Considering that this issue happened in our production environment, it’s not exactly possible to try to reproduce without shutting down servers that are currently in use. That said, If the current logs I have are enough, I will try opening a bug on the bugtracker. Compute22, the source host, was completely dead. It refused to boot up through IPMI. It is possible that that stein fix prevented me from reproducing the problem in my staging environment (production is on rocky, staging is on stein). Also, it may be important to note that our neutron is split, as we use neutron-rpc-server to answer rpc calls. It’s also HA, as we have two controllers with neutron-rpc-server and the api running (and that won’t work anymore when we upgrade production to stein, but that’s another problem entirely and probably off-topic here). Jean-Philippe Méthot Senior Openstack system administrator Administrateur système Openstack sénior PlanetHoster inc. 4414-4416 Louis B Mayer Laval, QC, H7P 0G1, Canada
Le 7 janv. 2021 à 09:26, Lee Yarwood <lyarwood@redhat.com> a écrit :
Would you be able to trace an example evacuation request fully and pastebin it somewhere using `openstack server event list $instance [1]` output to determine the request-id etc? Feel free to also open a bug about this and we can just triage there instead of the ML.

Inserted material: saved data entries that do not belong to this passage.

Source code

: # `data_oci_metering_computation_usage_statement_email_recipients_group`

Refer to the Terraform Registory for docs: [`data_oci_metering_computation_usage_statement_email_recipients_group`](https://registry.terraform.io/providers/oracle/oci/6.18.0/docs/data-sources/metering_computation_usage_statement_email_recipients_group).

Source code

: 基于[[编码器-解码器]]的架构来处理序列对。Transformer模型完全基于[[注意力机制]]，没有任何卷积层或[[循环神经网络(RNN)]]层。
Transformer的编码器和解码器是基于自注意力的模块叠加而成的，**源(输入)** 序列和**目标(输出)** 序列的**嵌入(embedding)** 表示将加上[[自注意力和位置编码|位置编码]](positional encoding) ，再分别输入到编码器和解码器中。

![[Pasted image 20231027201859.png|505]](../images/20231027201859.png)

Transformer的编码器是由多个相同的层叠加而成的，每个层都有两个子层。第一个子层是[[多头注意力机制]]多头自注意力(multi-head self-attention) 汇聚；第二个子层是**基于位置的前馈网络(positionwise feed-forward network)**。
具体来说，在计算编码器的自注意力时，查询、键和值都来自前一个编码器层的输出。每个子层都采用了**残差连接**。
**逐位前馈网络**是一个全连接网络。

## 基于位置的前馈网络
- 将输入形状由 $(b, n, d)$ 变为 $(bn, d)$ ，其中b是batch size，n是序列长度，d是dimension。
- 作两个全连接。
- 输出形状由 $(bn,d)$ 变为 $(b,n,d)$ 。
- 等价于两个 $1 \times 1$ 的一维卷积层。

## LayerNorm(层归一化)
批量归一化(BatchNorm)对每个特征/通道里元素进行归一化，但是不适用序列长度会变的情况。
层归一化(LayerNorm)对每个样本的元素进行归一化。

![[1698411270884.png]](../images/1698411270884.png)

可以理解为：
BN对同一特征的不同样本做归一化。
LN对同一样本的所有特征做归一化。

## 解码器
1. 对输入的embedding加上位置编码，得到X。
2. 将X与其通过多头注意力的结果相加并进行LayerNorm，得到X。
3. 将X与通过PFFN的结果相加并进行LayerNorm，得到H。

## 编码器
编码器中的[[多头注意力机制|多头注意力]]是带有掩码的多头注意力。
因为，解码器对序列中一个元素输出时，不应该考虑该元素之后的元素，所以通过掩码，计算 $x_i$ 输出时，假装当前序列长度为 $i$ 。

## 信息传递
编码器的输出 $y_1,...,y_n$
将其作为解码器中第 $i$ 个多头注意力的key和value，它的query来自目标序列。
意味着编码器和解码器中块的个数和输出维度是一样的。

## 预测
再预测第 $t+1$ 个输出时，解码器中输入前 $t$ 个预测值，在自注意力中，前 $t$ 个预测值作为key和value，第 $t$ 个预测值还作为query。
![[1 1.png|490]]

The fact that q-api has sent the network-vif-plugged:80371c01-930d-4ea2-9d28-14438e948b65 to n-api suggests that the q-agt is actually alive on compute22, was that the case? Note that a pre-condition of calling the evacuation API is that the source host has been fenced [2].
That all said I wonder if this is somehow related too the following stein change:
https://review.opendev.org/c/openstack/nova/+/603844 <https://review.opendev.org/c/openstack/nova/+/603844>